I know the difference between pulse width modulated, and what a rail is and all the other things you guys seemed to ask. Maby this question is to out dated for most of those in today's world of amps. Anywho what the older model Linear Power HV amps had was a higher volt rail system they were a hand built amp that by converting the voltage of the inputs could produce massive amounts of power. They were rated at .0001 THD at very small voltages say 45 and 15. We have a 2 channel running in an Audi TT right now on 10 gauge wire pushing close to 200 rms per channel says our meter, and the output voltage is running around a 26. This is what i meant by high voltage. The amp is owned by and was installed by Richard of team linear power Region 6, 2010 world sq world champion. The bigger blue Linear power amps he has can run a vacuum cleaner... apparently its actually been tested.


----------



## TrickyRicky (Apr 5, 2009)

Chris have used LinearPower before, as a matter of fact he sold me nearly all his collection when he decided to switch to Lunar.

But I think your getting confused, rail voltage is where the high voltage is at, not at the speaker terminals. The 8002SW has about a 120 +/- rail voltage, the 2502IQ about 90v and the 5002IQ around 100-110 rail voltage. In order to run a vacuum from an amplifier you would have to tap into the bridge rectifier diode module and you will see how one side is negative and one side is positive (when using the ground) when you measure both you get the total voltage which can be very high. 

I've met Richard early this year and had the pleasure of meeting Jeri McCord (who actually design and engineer the 5002IQ and the Stroker subwoofer and other great products). 

The amplifier you got is a 2.2HV? Thats the same as the 2502IQ but has a few parts different but maily the same board and output transistors.

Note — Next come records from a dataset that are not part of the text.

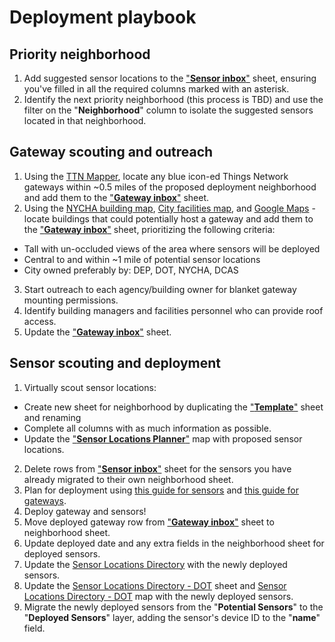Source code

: # Deployment playbook
## Priority neighborhood
1. Add suggested sensor locations to the ["**Sensor inbox**"](https://docs.google.com/spreadsheets/d/1PHg1eIUd0UxAiTazykVBoy64rBAW5rRA5NoZ6fUNqqc/edit#gid=1479948156) sheet, ensuring you've filled in all the required columns marked with an asterisk.
2. Identify the next priority neighborhood (this process is TBD) and use the filter on the "**Neighborhood**" column to isolate the suggested sensors located in that neighborhood.

## Gateway scouting and outreach
1. Using the [TTN Mapper](https://ttnmapper.org/heatmap), locate any blue icon-ed Things Network gateways within ~0.5 miles of the proposed deployment neighborhood and add them to the ["**Gateway inbox**"](https://docs.google.com/spreadsheets/d/1PHg1eIUd0UxAiTazykVBoy64rBAW5rRA5NoZ6fUNqqc/edit#gid=1479948156) sheet.
2. Using the [NYCHA building map](https://www.arcgis.com/apps/webappviewer/index.html?id=41c6ff5e73ec459092e982060b7cf1a1), [City facilities map](https://cmydlarz.carto.com/builder/e06a8892-1836-4241-9514-2b02cae1ac7b/embed), and [Google Maps](https://www.google.com/maps) - locate buildings that could potentially host a gateway and add them to the ["**Gateway inbox**"](https://docs.google.com/spreadsheets/d/1PHg1eIUd0UxAiTazykVBoy64rBAW5rRA5NoZ6fUNqqc/edit#gid=1479948156) sheet, prioritizing the following criteria:
  * Tall with un-occluded views of the area where sensors will be deployed
  * Central to and within ~1 mile of potential sensor locations
  * City owned preferably by: DEP, DOT, NYCHA, DCAS
3. Start outreach to each agency/building owner for blanket gateway mounting permissions.
4. Identify building managers and facilities personnel who can provide roof access.
5. Update the ["**Gateway inbox**"](https://docs.google.com/spreadsheets/d/1PHg1eIUd0UxAiTazykVBoy64rBAW5rRA5NoZ6fUNqqc/edit#gid=1479948156) sheet.

## Sensor scouting and deployment
1. Virtually scout sensor locations:
  * Create new sheet for neighborhood by duplicating the ["**Template**"](https://docs.google.com/spreadsheets/d/1PHg1eIUd0UxAiTazykVBoy64rBAW5rRA5NoZ6fUNqqc/edit#gid=130763079) sheet and renaming
  * Complete all columns with as much information as possible.
  * Update the ["**Sensor Locations Planner**"](https://www.google.com/maps/d/u/3/edit?mid=1njszfj9XP9E2616GYRWTTzQ7gLllMuxZ&ll=40.72909711386875%2C-73.9801152&z=12) map with proposed sensor locations.
2. Delete rows from ["**Sensor inbox**"](https://docs.google.com/spreadsheets/d/1PHg1eIUd0UxAiTazykVBoy64rBAW5rRA5NoZ6fUNqqc/edit#gid=1479948156) sheet for the sensors you have already migrated to their own neighborhood sheet.
3. Plan for deployment using [this guide for sensors](https://github.com/floodnet-nyc/flood-sensor/blob/main/deployment/flood-sensor-deployment-manual.md) and [this guide for gateways](https://github.com/floodnet-nyc/floodnet-gateway).
4. Deploy gateway and sensors!
5. Move deployed gateway row from ["**Gateway inbox**"](https://docs.google.com/spreadsheets/d/1PHg1eIUd0UxAiTazykVBoy64rBAW5rRA5NoZ6fUNqqc/edit#gid=1479948156) sheet to neighborhood sheet.
6. Update deployed date and any extra fields in the neighborhood sheet for deployed sensors.
7. Update the [Sensor Locations Directory](https://docs.google.com/spreadsheets/d/1NVvIKUWnidkvHxfQ3tJmftphjNo6dKeGr0YioP82oGE/edit#gid=0) with the newly deployed sensors.
8. Update the [Sensor Locations Directory - DOT](https://docs.google.com/spreadsheets/d/1ZReNvlH-R3MdetIZDS5ga3bWxmXC1i-LLoB1pRAIp6k/edit#gid=0) sheet and [Sensor Locations Directory - DOT](https://www.google.com/maps/d/edit?mid=1hVbk4Q3k9M8H7DdSSQZ9QwjQ_xt-dHmK&usp=sharing) map with the newly deployed sensors.
9. Migrate the newly deployed sensors from the "**Potential Sensors**" to the "**Deployed Sensors**" layer, adding the sensor's device ID to the "**name**" field.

The 2502IQ was my favorite (had 5 of them at one point) also the 5002IQ. Currently using a 4503IQ and am happy with its performance, never cut off no matter how hot the day was (and some days it was 108 degrees here in Oklahoma).

One neat thing about most Linear Power amps was that they could actually produce same power at either 4-ohms or 2-ohms stereo. This is accomplished by switching the tabs inside the amplifier. When the tabs are at "4" the toroid has a few more winds to produce a higher voltage, then when switched at "2" the toroid had less winds to produce about 10v less (one each side of the rail).


----------



## Deathjunior (Aug 2, 2011)

I'm happy at least someone gets it, but what would be the downside to an amp like a linear power, cause to be honest there not exactly crazy expensive, not compared to a lot of amps, Audison thesis, mcintosh, why would I want to even get an amp from them, when these guys are so much smaller and a whole lot easier to wire since they don't use huge cables like 0 gauge. The amps not in my car its in my friends audi. I'm just trying to see if there is a downside at all compared to say my 2,Polk PA660's or my PA1200.1 in comparison. Cause Richard has this big blue four channel amp and he claims it can power my whole car no problem, and based on the 2.2's performance in the audi and in his truck I'm kinda inclined to believe it. Which makes me wonder considering I have 3 amps going into my system, kinda just wondering if my choice was sound or not lol. I have been doing installs for years, but I wasn't really even born when Linear power started out so it's kinda hard to dig up info on a product from so long ago. Granted I got all three of my amps for 470 brand new.


----------



## Chaos (Oct 27, 2005)

It's all relative. 

In the end, Ohm's Law doesn't change.

There is a finite amount of power (current, for the purposes of this discussion) available within a certain voltage range (12.5~14 vDC) in every vehicle.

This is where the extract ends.